The Homeland Security Department's management functions and the Defense Department's management of its supply chain are two that Comptroller General Gene Dodaro specifically highlighted as troubled programs starting to head down the right path.

"DHS has made steady progress in their initial implementation since they were stood up in 2003. We put them on the list at that time because of the big challenges they had in integrating 22 into the department and begin to integrate their management systems," he said in an interview with Federal News Radio Thursday after testifying before the House Oversight and Government Reform Committee about the High Risk list. "They have strategic plans now. They've hired a workforce. They've set up the infrastructure and some of the mechanics of operating the department effectively. But they still need to make improvements in some of the management functions of the department that are affecting their ability to deliver their mission results."

Dodaro said better acquisition and financial management, and continued improvement in the technology and human capital management areas are the main things DHS still must work on. GAO identified 31 areas in need of attention and improvement. He said DHS (http://www.federalnewsradio.com/473/3014706/Management-successes-paving-the-way-for-One-DHS) fully implemented six of those 31 recommendations and started working on some other ones.

Leadership support is key

GAO found DoD met two of the five criteria to be removed from the High Risk list.

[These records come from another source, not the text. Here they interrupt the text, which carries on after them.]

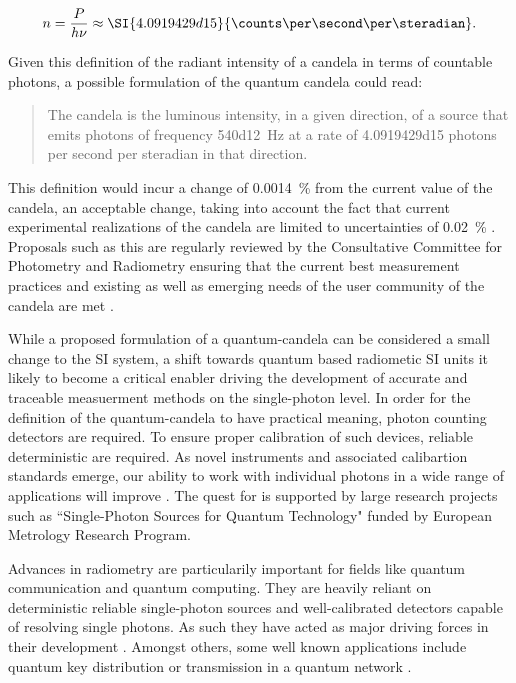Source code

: 		\begin{equation}
			n = \frac{P}{h \nu} \approx \SI{4.0919429d15}{\counts\per\second\per\steradian}.
		\end{equation}

	Given this definition of the radiant intensity of a candela in terms of countable photons, a possible formulation of the quantum candela could read:

	\begin{quote}
		The candela is the luminous intensity, in a given direction, of a source that emits photons of frequency \SI{540d12}{\hertz} at a rate of \num{4.0919429d15} photons per second per steradian in that direction.
	\end{quote}

	This definition would incur a change of \SI{0.0014}{\percent} from the current value of the candela, an acceptable change, taking into account the fact that current experimental realizations of the candela are limited to uncertainties of \SI{0.02}{\percent} \cite{Cheung2007}. Proposals such as this are regularly reviewed by the Consultative Committee for Photometry and Radiometry ensuring that the current best measurement practices and existing as well as emerging needs of the user community of the candela are met \cite{zwinckels::paper}.

	While a proposed formulation of a quantum-candela can be considered a small change to the SI system, a shift towards quantum based radiometic SI units it likely to become a critical enabler driving the development of accurate and traceable measuerment methods on the single-photon level. In order for the definition of the quantum-candela to have practical meaning, photon counting detectors are required. To ensure proper calibration of such devices, reliable deterministic \spss are required. As novel instruments and associated calibartion standards emerge, our ability to work with individual photons in a wide range of applications will improve \cite{Rodiek2017::1, Rodiek2017::2, Rodiek2017::3, Rodiek2017::4}. The quest for \spss is supported by large research projects such as ``Single-Photon Sources for Quantum Technology" funded by European Metrology Research Program.

	Advances in radiometry are particularily important for fields like quantum communication and quantum computing. They are heavily reliant on deterministic reliable single-photon sources and well-calibrated detectors capable of resolving single photons. As such they have acted as major driving forces in their development \cite{vaigu2017::1, vaigu2017::2}. Amongst others, some well known applications include quantum key distribution \cite{janine::12, janine::28, janine::29} or transmission in a quantum network \cite{janine::18, janine::51, janine::54}.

"Specifically, DoD has demonstrated top leadership support for improving supply chain management, and the department has the capacity to resolve risks in this area," GAO wrote in its report to Congress. "For example, DoD leadership has developed and begun implementing a congressionally mandated plan for improving inventory management."

DoD still has seven programs on the list, including its business systems modernization, financial management and approach to business transformation.

Overall, GAO (http://www.federalnewsradio.com/440/3225403/IRS-program-interagency-contracting-finally-removed-from-High-Risk-list) placed 30 programs on the 2013 High Risk list, including two new ones: The National Oceanic and Atmospheric Administration's weather satellite program, specifically the acquisition and management strategies around how it is replacing both polar orbiting and geostationary satellites. The second is the federal government's financial risk because of climate change. This topic is focused on several things the government does, including the risk to federal property and lands, the flood and crop insurance programs run by FEMA and the Agriculture Department and funding to state and local communities as part of the disaster relief effort.

GAO also removed two programs—the management of interagency contracting and the IRS's Business System Modernization program.

Dodaro said GAO looked at several factors that helped decide the IRS made the progress needed to get off the list.

"They finally delivered their first installment of the tax system modernization and that will allow more timely updating for taxpayer accounts on a daily basis, which will improves services to the taxpayer and puts them in a better position to carry out their enforcement and tax administration responsibilities. Number 2, their investment practices have gone from years ago not being very effective to now, we believe, they have implemented about 80 percent of all the best practices for IT investment management and actually all the best practices for project management oversight. Third, we have suggested overtime that computer maturity model assessments are important. They've recently received a Level 3 under the Software Engineering Institute's Computer Maturity Model Assessment."

Contracting problems fixed

Dodaro said it just wasn't GAO who recognized the progress in each of the last three high-risk lists, but Congress in fiscal 2012 didn't require IRS to provide them with an expenditure plan. He said that is a sign Congress is more trusting of the agency's direction.

The Office of Federal Procurement Policy and the General Services Administration followed a similar route as the IRS to get the management of interagency contracting off the list.

Dodaro said the problems GAO and agency inspectors general found eight years ago mostly have been solved.

"All the mechanisms were put in place and controls for it to operate more effectively, first at the individual agency level. For example, reports from the DoD IG have shown steady progress in those areas," he said. "Secondly, the Federal Acquisition Regulations was changed to require best procurement practices approach. Thirdly, OMB put in place new rules for business cases for new contract systems, and better data is being collected."

One of those ways the OFPP is collecting better data is through a new online directory of multiple award contracts.